Outra opção para reduzir os danos ocasionados pelas viroses é utilizar cultivares com algum grau de tolerância ao vírus para que, assim, a necessidade de utilizar produtos químicos seja reduzida e, por consequência, o custo de produção e a contaminação ambiental. Segundo Michereff, mesmo infectadas, as cultivares tolerantes, devido a um mecanismo imunológico, conseguem se desenvolver ao isolar o vírus e emitir novas folhas sadias que vão manter a produção.
O monitoramento da praga dentro da lavoura ao longo do ano também é ponto-chave para obtenção de bons resultados no controle, visto que vai gerar informações que vão subsidiar as decisões do agricultor. "O monitoramento vai permitir que o produtor organize o calendário de plantio de modo que o início da lavoura não coincida com os períodos críticos de maior infestação por mosca-branca", pontua o pesquisador ao explicar que a inspeção periódica também vai dizer qual é a fase de desenvolvimento da praga predominante naquele momento e, assim, otimizar o uso de produtos químicos em uma espécie de aplicação cirúrgica voltada para ovos, ninfas ou adultos.

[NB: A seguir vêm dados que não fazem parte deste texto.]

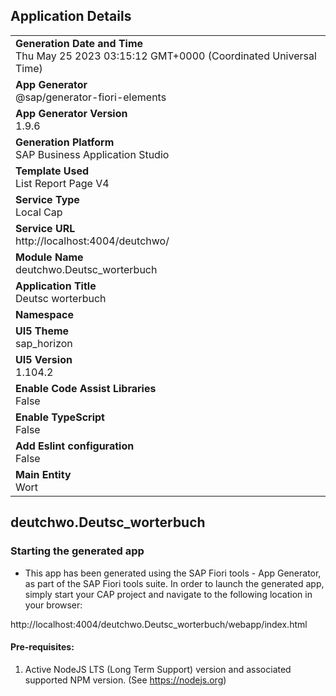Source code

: ## Application Details
|               |
| ------------- |
|**Generation Date and Time**<br>Thu May 25 2023 03:15:12 GMT+0000 (Coordinated Universal Time)|
|**App Generator**<br>@sap/generator-fiori-elements|
|**App Generator Version**<br>1.9.6|
|**Generation Platform**<br>SAP Business Application Studio|
|**Template Used**<br>List Report Page V4|
|**Service Type**<br>Local Cap|
|**Service URL**<br>http://localhost:4004/deutchwo/
|**Module Name**<br>deutchwo.Deutsc_worterbuch|
|**Application Title**<br>Deutsc worterbuch|
|**Namespace**<br>|
|**UI5 Theme**<br>sap_horizon|
|**UI5 Version**<br>1.104.2|
|**Enable Code Assist Libraries**<br>False|
|**Enable TypeScript**<br>False|
|**Add Eslint configuration**<br>False|
|**Main Entity**<br>Wort|

## deutchwo.Deutsc_worterbuch



### Starting the generated app

-   This app has been generated using the SAP Fiori tools - App Generator, as part of the SAP Fiori tools suite.  In order to launch the generated app, simply start your CAP project and navigate to the following location in your browser:

http://localhost:4004/deutchwo.Deutsc_worterbuch/webapp/index.html

#### Pre-requisites:

1. Active NodeJS LTS (Long Term Support) version and associated supported NPM version.  (See https://nodejs.org)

Com enfoque diferente, a pesquisa utiliza o monitoramento para gerar informações que aperfeiçoem o Manejo Integrado da Praga (MIP), mas há também o propósito de refinar as técnicas de monitoramento para que elas possam ser utilizadas em grande escala pelos produtores que cultivam vastas áreas. Estima-se que um monitoramento bem feito pode reduzir em até 40% a frequência de aplicação de inseticidas, o que tem impacto positivo no custo de produção, na preservação ambiental e na qualidade do produto.

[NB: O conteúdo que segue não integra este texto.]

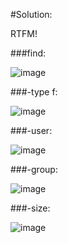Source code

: #Solution:


RTFM!

###find:

![image](https://github.com/zakaria0101echifaouy/OverTheWire-Wargames/assets/108145379/b60b86d8-31fb-4416-8afe-220ca5d142f4)

###-type f:

![image](https://github.com/zakaria0101echifaouy/OverTheWire-Wargames/assets/108145379/d48dd6e1-8ee9-47b2-9cff-628eb52a695e)

###-user:

![image](https://github.com/zakaria0101echifaouy/OverTheWire-Wargames/assets/108145379/77c7134c-5b1f-4d25-accc-9b851da6bac4)

###-group:

![image](https://github.com/zakaria0101echifaouy/OverTheWire-Wargames/assets/108145379/cc0b5700-4ae0-4114-b94e-f7fdfb83263f)

###-size:

![image](https://github.com/zakaria0101echifaouy/OverTheWire-Wargames/assets/108145379/d33c2ebf-d51d-40eb-af35-be3e9b461462)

Quanto maior a área de adoção do manejo integrado da mosca-branca, melhor o retorno quanto à redução da incidência do inseto-vetor e do vírus. Para isso, pesquisa, extensão rural, órgãos públicos e agricultores têm que estar sensibilizados para o problema que, em situações extremas, pode ocasionar quebra de safra e desabastecimento. "Há necessidade de mobilização de todos os elos da cadeia produtiva para levantar demandas de pesquisa relacionadas à seleção de produtos e de cultivares e detecção de resistência para que, desta forma, possamos vencer o desafio que a mosca-branca impõe à tomaticultura nacional", conclui o pesquisador.
Os danos da mosca
A mosca-branca é um inseto sugador de seiva e transmissor de vírus. Além de prejudicar o desenvolvimento normal da planta, o que naturalmente reduz a produção, no processo de alimentação, a mosca-branca injeta toxinas que, no caso do tomateiro, ocasionam o amadurecimento desuniforme e a isoporização dos frutos. Quanto aos vírus, a praga pode transmitir para o tomate o begomovírus, o crinivírus ou, ainda, ambos, o que é chamado de mistura viral. Esta possibilidade preocupa a pesquisa, que já questiona se a combinação pode interferir no manejo de outros vírus do tomateiro, como o tospovírus, transmitidos pelos tripes. Com mecanismos que favorecem a adaptação em condições extremas, a mosca-branca apresenta alta taxa de fecundidade, além de ter como característica a partenogênese, ou seja, a fêmea é capaz de produzir clones que vão manter possíveis genes de resistência a produtos químicos, o que facilita o estabelecimento da população da praga.